The Twitter API offers a streaming API that is probably what you want to do to ensure you capture everything: http://dev.twitter.com/pages/streaming_api_methods

If I understand what you're looking for, you'll probably want a statuses/filter, using the track parameter with whatever distinguishing characteristics (hashtags, words, phrases, locations, users) you're looking for.

Many Twitter API libraries have this built in, but basically you keep an HTTP connection open and Twitter continuously sends you tweets as they happen. See the streaming API overview for details on this. If your library doesn't do it for you, you'll have to check for dropped connections and reconnect, check the error codes, etc - it's all in the overview. But adding them as they come in will allow you to completely eliminate duplicates in the first place (unless you only allow one entry per user - but that's client-side restrictions you'll deal with later).

As far as not hammering your DB, once you have Twitter just sending you stuff, you're in control on your end - you could easily have your client cache up the tweets as they come in, and then write them to the db at given time or count intervals - write whatever it has gathered every 5 minutes, or write once it has 100 tweets, or both (obviously these numbers are just placeholders). This is when you could check for existing usernames if you need to - writing a cached-up list would allow you the best chance to make things efficient however you want to.

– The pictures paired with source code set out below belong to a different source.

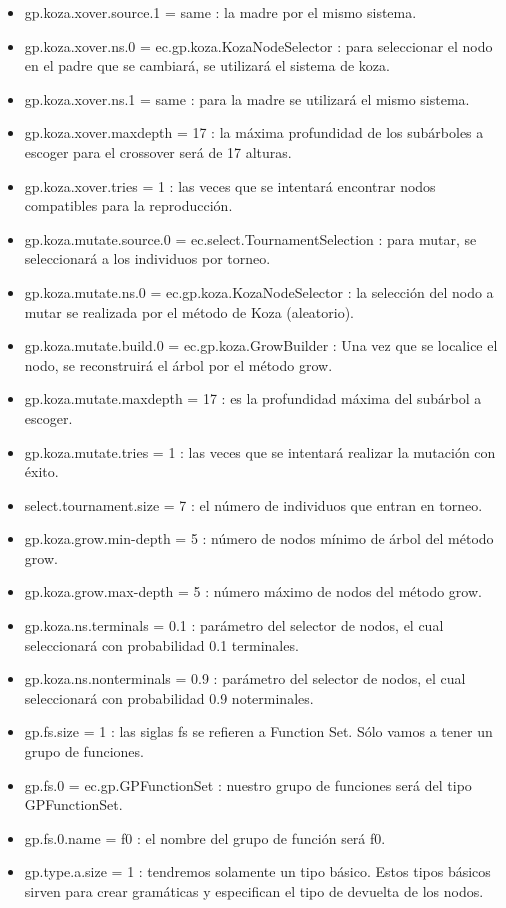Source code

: \begin{itemize}
\item	gp.koza.xover.source.1 = same : la madre por el mismo sistema.
\item	gp.koza.xover.ns.0 = ec.gp.koza.KozaNodeSelector : para seleccionar el nodo en el padre que se cambiará, se utilizará el sistema de koza.
\item	gp.koza.xover.ns.1 = same : para la madre se utilizará el mismo sistema.
\item	gp.koza.xover.maxdepth = 17 : la máxima profundidad de los subárboles a escoger para el crossover será de 17 alturas.
\item	gp.koza.xover.tries = 1 : las veces que se intentará encontrar nodos compatibles para la reproducción.
\item	gp.koza.mutate.source.0 = ec.select.TournamentSelection : para mutar, se seleccionará a los individuos por torneo.
\item	gp.koza.mutate.ns.0 = ec.gp.koza.KozaNodeSelector : la selección del nodo a mutar se realizada por el método de Koza (aleatorio).
\item	gp.koza.mutate.build.0 = ec.gp.koza.GrowBuilder : Una vez que se localice el nodo, se reconstruirá el árbol por el método grow.
\item	gp.koza.mutate.maxdepth = 17 : es la profundidad máxima del subárbol a escoger. 
\item	gp.koza.mutate.tries = 1 : las veces que se intentará realizar la mutación con éxito.
\item	select.tournament.size = 7 : el número de individuos que entran en torneo.
\item	gp.koza.grow.min-depth = 5 : número de nodos mínimo de árbol del método grow.
\item	gp.koza.grow.max-depth = 5 : número máximo de nodos del método grow.
\item	gp.koza.ns.terminals = 0.1 : parámetro del selector de nodos, el cual seleccionará con probabilidad 0.1 terminales.
\item	gp.koza.ns.nonterminals = 0.9 : parámetro del selector de nodos, el cual seleccionará con probabilidad 0.9 noterminales.
\item	gp.fs.size = 1 : las siglas fs se refieren a Function Set. Sólo vamos a tener un grupo de funciones.
\item	gp.fs.0 = ec.gp.GPFunctionSet : nuestro grupo de funciones será del tipo GPFunctionSet.
\item	gp.fs.0.name = f0 : el nombre del grupo de función será f0.
\item	gp.type.a.size = 1 : tendremos solamente un tipo básico. Estos tipos básicos sirven para crear gramáticas y especifican el tipo de devuelta de los nodos.

\end{itemize}
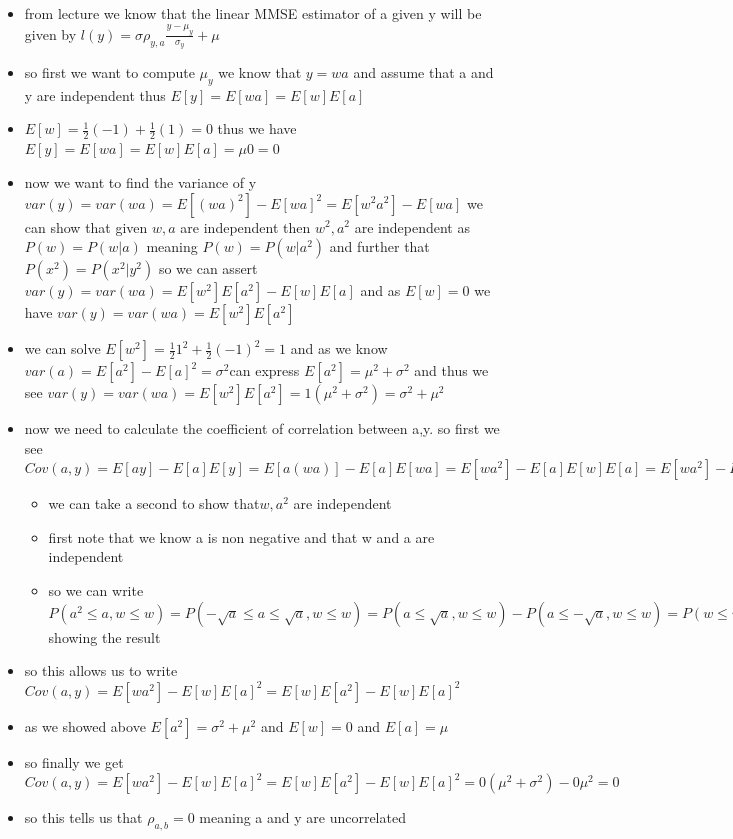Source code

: \documentclass[12pt,twoside]{article}
\begin{document}
\begin{enumerate}
\begin{enumerate}
\begin{itemize}
    \item from lecture we know that the linear MMSE estimator of a given y will be given by $l(y)=\sigma\rho_{y,a}\frac{y-\mu_{y}}{\sigma_{y}}+\mu$
    
    
    \item so first we want to compute $\mu_{y}$ we know that $y=wa$ and assume that a and y are independent thus $E[y]=E[wa]=E[w]E[a]$ 
    \item $E[w]=\frac{1}{2}(-1)+\frac{1}{2}(1)=0$  thus we have $E[y]=E[wa]=E[w]E[a]=\mu0=0$
    \item now we want to find the variance of y $var(y)=var(wa)=E[(wa)^2]-E[wa]^2=E[w^2a^2]-E[wa]$ we can show that given $w,a$ are independent then $w^2,a^2$ are independent as $P(w)=P(w|a)$ meaning $P(w)=P(w|a^2)$ and further that  $P(x^2)=P(x^2|y^2)$ so we can assert  $var(y)=var(wa)=E[w^2]E[a^2]-E[w]E[a]$ and as $E[w]=0$ we have $var(y)=var(wa)=E[w^2]E[a^2]$ 
    \item we can solve $E[w^2]=\frac{1}{2}1^2+\frac{1}{2}(-1)^2=1$ and as we know $var(a)=E[a^2]-E[a]^2=\sigma^2$can express $E[a^2]=\mu^2+\sigma^2$ and thus we see $var(y)=var(wa)=E[w^2]E[a^2]=1(\mu^2+\sigma^2)=\sigma^2+\mu^2$
    \item now we need to calculate the coefficient of correlation between a,y. so first we see $Cov(a,y)=E[ay]-E[a]E[y]=E[a(wa)]-E[a]E[wa]=E[wa^2]-E[a]E[w]E[a]=E[wa^2]-E[w]E[a]^2$
    \begin{itemize}
        \item we can take a second to show that$w,a^2$ are independent 
        \item first note that we know a is non negative and that w and a are independent
        \item so we can write $P(a^2\leq a, w\leq w)=P(-\sqrt{a}\leq a \leq \sqrt{a}, w\leq w)=P(a\leq \sqrt{a}, w\leq w)-P(a\leq -\sqrt{a}, w\leq w)=P(w\leq w)P(a\leq \sqrt{a})-P(a\leq -\sqrt{a})P(w\leq w)=P(w\leq w)(P(a\leq \sqrt{a})-P(a\leq -\sqrt{a}))=(a^2\leq a)P(w\leq w)$ showing the result
    \end{itemize}
    \item so this allows us to write $Cov(a,y)=E[wa^2]-E[w]E[a]^2=E[w]E[a^2]-E[w]E[a]^2$
    \item as we showed above $E[a^2]=\sigma^2+\mu^2$ and $E[w]=0$ and $E[a]=\mu$ 
    \item so finally we get$Cov(a,y)=E[wa^2]-E[w]E[a]^2=E[w]E[a^2]-E[w]E[a]^2=0(\mu^2+\sigma^2)-0\mu^2=0$
    \item so this tells us that  $\rho_{a,b}=0$ meaning a and y are uncorrelated

\end{itemize}
\end{enumerate}
\end{enumerate}
\end{document}
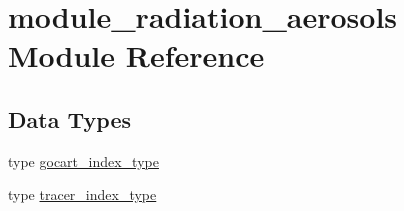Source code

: \hypertarget{namespacemodule__radiation__aerosols}{}\section{module\+\_\+radiation\+\_\+aerosols Module Reference}
\label{namespacemodule__radiation__aerosols}
\subsection*{Data Types}
\begin{DoxyCompactItemize}
\item 
type \hyperlink{structmodule__radiation__aerosols_1_1gocart__index__type}{gocart\+\_\+index\+\_\+type}
\item 
type \hyperlink{structmodule__radiation__aerosols_1_1tracer__index__type}{tracer\+\_\+index\+\_\+type}
\end{DoxyCompactItemize}
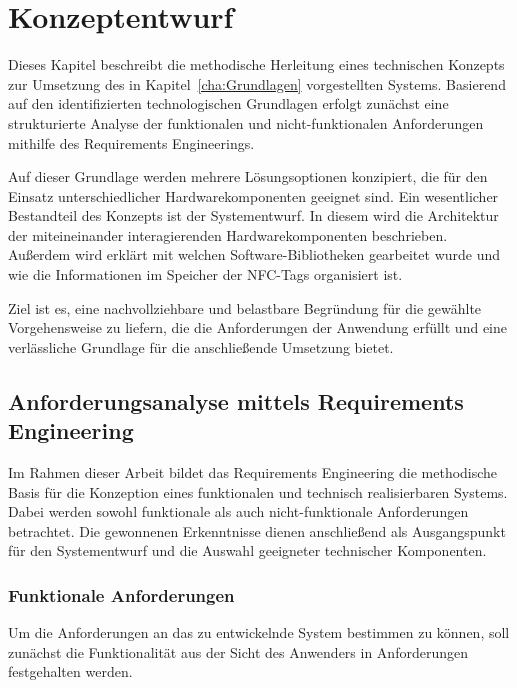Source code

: \chapter{Konzeptentwurf}
\label{cha:vorgehen}

Dieses Kapitel beschreibt die methodische Herleitung eines technischen Konzepts zur Umsetzung des in Kapitel~\ref{cha:Grundlagen} vorgestellten Systems. Basierend auf den identifizierten technologischen Grundlagen erfolgt zunächst eine strukturierte Analyse der funktionalen und nicht-funktionalen Anforderungen mithilfe des Requirements Engineerings.

Auf dieser Grundlage werden mehrere Lösungsoptionen konzipiert, die für den Einsatz unterschiedlicher Hardwarekomponenten geeignet sind. Ein wesentlicher Bestandteil des Konzepts ist der Systementwurf. In diesem wird die Architektur der miteineinander interagierenden Hardwarekomponenten beschrieben. Außerdem wird erklärt mit welchen Software-Bibliotheken gearbeitet wurde und wie die Informationen im Speicher der NFC-Tags organisiert ist.

Ziel ist es, eine nachvollziehbare und belastbare Begründung für die gewählte Vorgehensweise zu liefern, die die Anforderungen der Anwendung erfüllt und eine verlässliche Grundlage für die anschließende Umsetzung bietet.

\section{Anforderungsanalyse mittels Requirements Engineering}
\label{sec:anforderungsanalyse}

Im Rahmen dieser Arbeit bildet das Requirements Engineering die methodische Basis für die Konzeption eines funktionalen und technisch realisierbaren Systems. Dabei werden sowohl funktionale als auch nicht-funktionale Anforderungen betrachtet. Die gewonnenen Erkenntnisse dienen anschließend als Ausgangspunkt für den Systementwurf und die Auswahl geeigneter technischer Komponenten.

\subsection{Funktionale Anforderungen}

Um die Anforderungen an das zu entwickelnde System bestimmen zu können, soll zunächst die Funktionalität aus der Sicht des Anwenders in Anforderungen festgehalten werden.

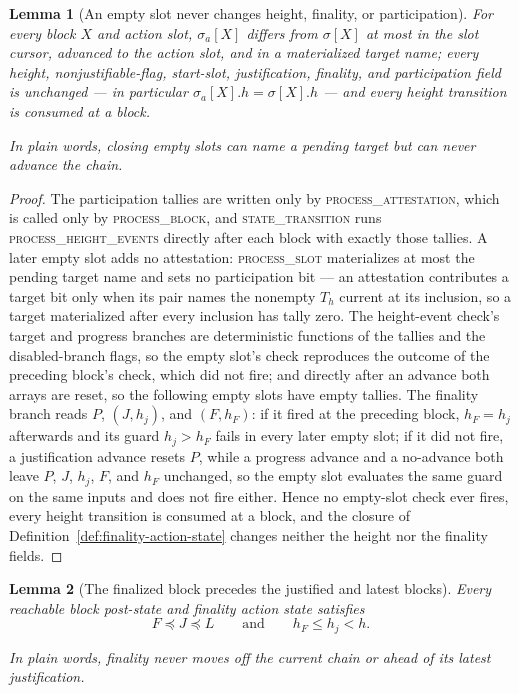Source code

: \ifx\litemode\undefined\documentclass{article}\fi
\theoremstyle{plain}
\newtheorem{lemma}{Lemma}
\theoremstyle{definition}
\theoremstyle{remark}
\begin{document}
\begin{lemma}[An empty slot never changes height, finality, or participation]
\label{lem:empty-slot-noop}
For every block \(X\) and action slot, \(\sigma_a[X]\) differs from
\(\sigma[X]\) at most in the slot cursor, advanced to the action slot,
and in a materialized target name; every height, nonjustifiable-flag,
start-slot, justification, finality, and participation field is
unchanged --- in particular
\(\sigma_a[X].h=\sigma[X].h\) --- and every height transition is consumed
at a block.

In plain words, closing empty slots can name a pending target but can
never advance the chain.
\end{lemma}

\begin{proof}
The participation tallies are written only by
\textsc{process\_attestation}, which is called only by
\textsc{process\_block}, and \textsc{state\_transition} runs
\textsc{process\_height\_events} directly after each block with exactly
those tallies.  A later empty slot adds no attestation:
\textsc{process\_slot} materializes at most the pending target name and
sets no participation bit --- an attestation contributes a target bit
only when its pair names the nonempty \(T_h\) current at its inclusion,
so a target materialized after every inclusion has tally zero.  The
height-event check's target and progress branches are deterministic
functions of the tallies and the disabled-branch flags, so the empty
slot's check reproduces the outcome
of the preceding block's check, which did not fire; and directly after an
advance both arrays are reset, so the following empty slots have empty
tallies.  The finality branch reads \(P\), \((J,h_j)\), and
\((F,h_F)\): if it fired at the preceding block, \(h_F=h_j\) afterwards
and its guard \(h_j>h_F\) fails in every later empty slot; if it did
not fire, a justification advance resets \(P\), while a progress
advance and a no-advance both leave \(P\), \(J\), \(h_j\), \(F\), and
\(h_F\) unchanged, so the empty slot evaluates the same guard on the
same inputs and does not fire either.  Hence no empty-slot check ever fires, every height transition
is consumed at a block, and the closure of
Definition~\ref{def:finality-action-state} changes neither the height
nor the finality fields.
\end{proof}

\begin{lemma}[The finalized block precedes the justified and latest blocks]
\label{lem:finalized-before-justified}
Every reachable block post-state and finality action state satisfies
\[
  F\preceq J\preceq L
  \qquad\text{and}\qquad
  h_F\leq h_j<h.
\]

In plain words, finality never moves off the current chain or ahead of its
latest justification.
\end{lemma}
\end{document}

Update: My solution above is probably the best way to do it if you want to get live results (which it seems like you do). But as is mentioned in another answer, it may well be possible to just use the Search API to gather entries after the contest is over, and not worry about storing them at all - you can specify pages when you ask for results (as outlined in the Search API link), but there are limits as to how many results you can fetch overall, which may cause you to miss some entries. What solution works best for your application is up to you.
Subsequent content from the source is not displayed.